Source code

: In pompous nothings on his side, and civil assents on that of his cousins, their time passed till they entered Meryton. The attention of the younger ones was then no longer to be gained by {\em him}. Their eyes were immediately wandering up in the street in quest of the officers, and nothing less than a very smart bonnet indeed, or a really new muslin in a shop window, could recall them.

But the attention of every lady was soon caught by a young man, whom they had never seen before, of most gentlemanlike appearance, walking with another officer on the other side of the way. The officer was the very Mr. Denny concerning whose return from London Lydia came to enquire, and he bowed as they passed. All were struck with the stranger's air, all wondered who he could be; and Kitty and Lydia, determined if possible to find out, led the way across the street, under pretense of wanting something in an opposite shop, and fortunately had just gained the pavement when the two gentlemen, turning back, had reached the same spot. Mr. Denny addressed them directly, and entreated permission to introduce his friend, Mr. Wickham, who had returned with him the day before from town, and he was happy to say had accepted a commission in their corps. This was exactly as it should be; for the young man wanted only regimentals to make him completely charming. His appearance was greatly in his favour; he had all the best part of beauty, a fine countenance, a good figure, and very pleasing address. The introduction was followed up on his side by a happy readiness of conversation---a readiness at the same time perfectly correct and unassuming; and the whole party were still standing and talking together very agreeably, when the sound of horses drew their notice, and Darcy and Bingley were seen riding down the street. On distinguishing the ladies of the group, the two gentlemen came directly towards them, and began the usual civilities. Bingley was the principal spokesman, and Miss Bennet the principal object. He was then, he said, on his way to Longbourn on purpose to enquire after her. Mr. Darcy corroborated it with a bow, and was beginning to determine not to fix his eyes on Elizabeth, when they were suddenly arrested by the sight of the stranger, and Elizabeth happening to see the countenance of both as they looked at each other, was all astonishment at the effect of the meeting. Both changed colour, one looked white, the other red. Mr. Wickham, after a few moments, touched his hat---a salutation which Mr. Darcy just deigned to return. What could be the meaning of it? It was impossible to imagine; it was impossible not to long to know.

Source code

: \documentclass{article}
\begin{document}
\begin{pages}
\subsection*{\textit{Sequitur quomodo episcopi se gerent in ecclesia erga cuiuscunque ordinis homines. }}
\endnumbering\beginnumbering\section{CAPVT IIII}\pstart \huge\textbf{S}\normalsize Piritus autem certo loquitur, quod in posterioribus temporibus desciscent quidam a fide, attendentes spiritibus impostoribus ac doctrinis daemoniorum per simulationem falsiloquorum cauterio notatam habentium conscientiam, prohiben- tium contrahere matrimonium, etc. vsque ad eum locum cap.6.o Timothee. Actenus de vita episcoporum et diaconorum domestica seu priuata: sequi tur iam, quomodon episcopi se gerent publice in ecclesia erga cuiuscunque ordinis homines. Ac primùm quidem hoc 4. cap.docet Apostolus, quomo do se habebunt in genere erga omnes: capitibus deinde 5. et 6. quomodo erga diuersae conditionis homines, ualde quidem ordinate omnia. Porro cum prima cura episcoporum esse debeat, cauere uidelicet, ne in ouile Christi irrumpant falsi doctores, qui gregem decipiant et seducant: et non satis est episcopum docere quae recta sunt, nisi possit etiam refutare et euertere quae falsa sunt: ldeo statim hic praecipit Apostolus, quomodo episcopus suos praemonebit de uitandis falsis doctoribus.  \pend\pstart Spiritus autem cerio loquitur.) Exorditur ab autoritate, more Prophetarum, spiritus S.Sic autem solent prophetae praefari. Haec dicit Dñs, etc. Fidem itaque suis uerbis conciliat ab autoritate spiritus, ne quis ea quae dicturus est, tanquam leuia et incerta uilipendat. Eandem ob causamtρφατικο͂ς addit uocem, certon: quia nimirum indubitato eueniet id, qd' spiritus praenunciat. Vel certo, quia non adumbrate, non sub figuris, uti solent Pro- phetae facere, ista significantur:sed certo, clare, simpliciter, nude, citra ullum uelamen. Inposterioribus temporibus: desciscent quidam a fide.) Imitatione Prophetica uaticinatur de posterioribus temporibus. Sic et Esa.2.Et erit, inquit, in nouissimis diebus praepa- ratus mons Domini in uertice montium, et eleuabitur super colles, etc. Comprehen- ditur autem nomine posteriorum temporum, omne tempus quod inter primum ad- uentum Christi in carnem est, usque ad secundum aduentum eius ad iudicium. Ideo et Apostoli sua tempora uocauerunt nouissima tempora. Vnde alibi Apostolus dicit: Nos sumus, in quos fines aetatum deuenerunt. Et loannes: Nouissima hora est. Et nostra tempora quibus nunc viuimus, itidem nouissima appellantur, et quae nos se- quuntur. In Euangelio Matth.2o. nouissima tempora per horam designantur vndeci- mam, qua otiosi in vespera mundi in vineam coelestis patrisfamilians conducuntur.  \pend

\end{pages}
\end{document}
______________________________
## Exercise brief
Print the material above verbatim, first line through the line containing "could recall them.", both included.

## Finished exercise
Source code

: In pompous nothings on his side, and civil assents on that of his cousins, their time passed till they entered Meryton. The attention of the younger ones was then no longer to be gained by {\em him}. Their eyes were immediately wandering up in the street in quest of the officers, and nothing less than a very smart bonnet indeed, or a really new muslin in a shop window, could recall them.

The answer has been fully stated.